● **Problem details**
Take each line of the records below that contains the string "should" and copy it.

● **Material supplied**
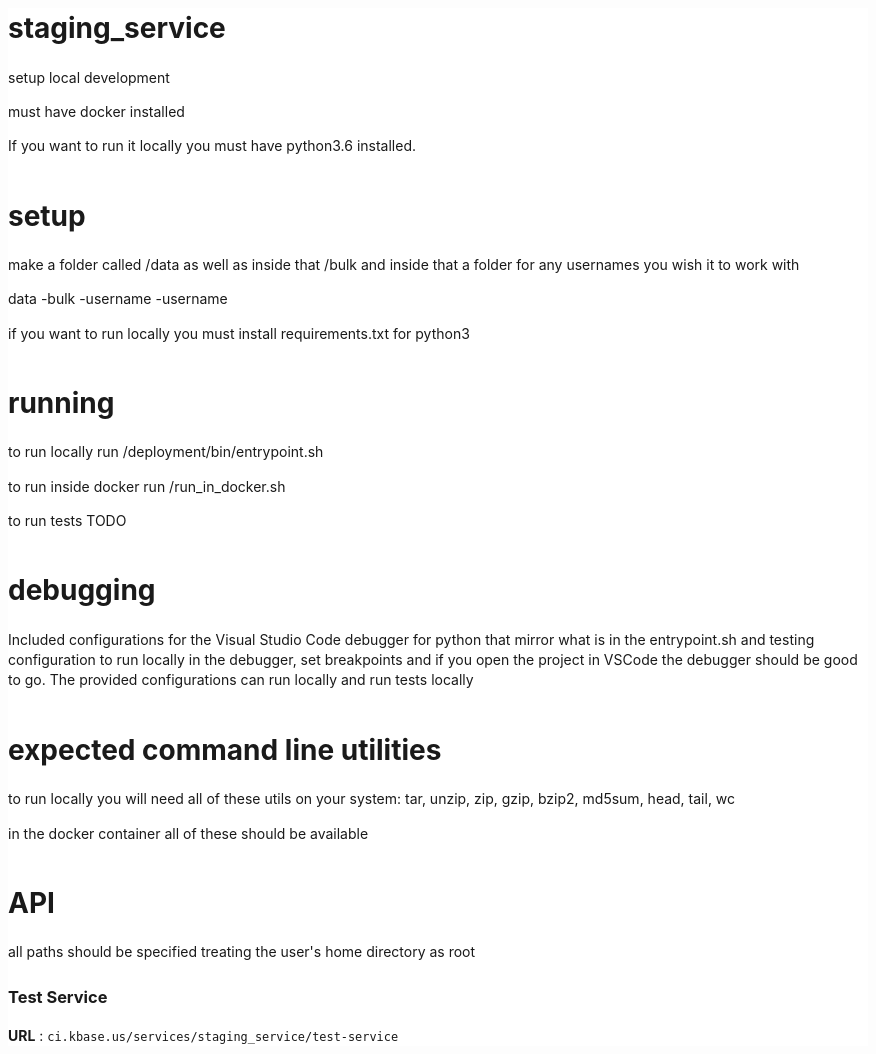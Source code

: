 # staging_service

setup local development

must have docker installed

If you want to run it locally you must have python3.6 installed.


# setup

make a folder called /data as well as inside that /bulk and inside that a folder for any usernames you wish it to work with

data
    -bulk
        -username
        -username


if you want to run locally you must install requirements.txt for python3

# running

to run locally run /deployment/bin/entrypoint.sh

to run inside docker run /run_in_docker.sh

to run tests TODO

# debugging

Included configurations for the Visual Studio Code debugger for python that mirror what is in the entrypoint.sh and testing configuration to run locally in the debugger, set breakpoints and if you open the project in VSCode the debugger should be good to go. The provided configurations can run locally and run tests locally

# expected command line utilities
to run locally you will need all of these utils on your system: tar, unzip, zip, gzip, bzip2, md5sum, head, tail, wc

in the docker container all of these should be available

# API

all paths should be specified treating the user's home directory as root

### Test Service

**URL** : `ci.kbase.us/services/staging_service/test-service`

● **Answer to this task**
Included configurations for the Visual Studio Code debugger for python that mirror what is in the entrypoint.sh and testing configuration to run locally in the debugger, set breakpoints and if you open the project in VSCode the debugger should be good to go. The provided configurations can run locally and run tests locally
in the docker container all of these should be available
all paths should be specified treating the user's home directory as root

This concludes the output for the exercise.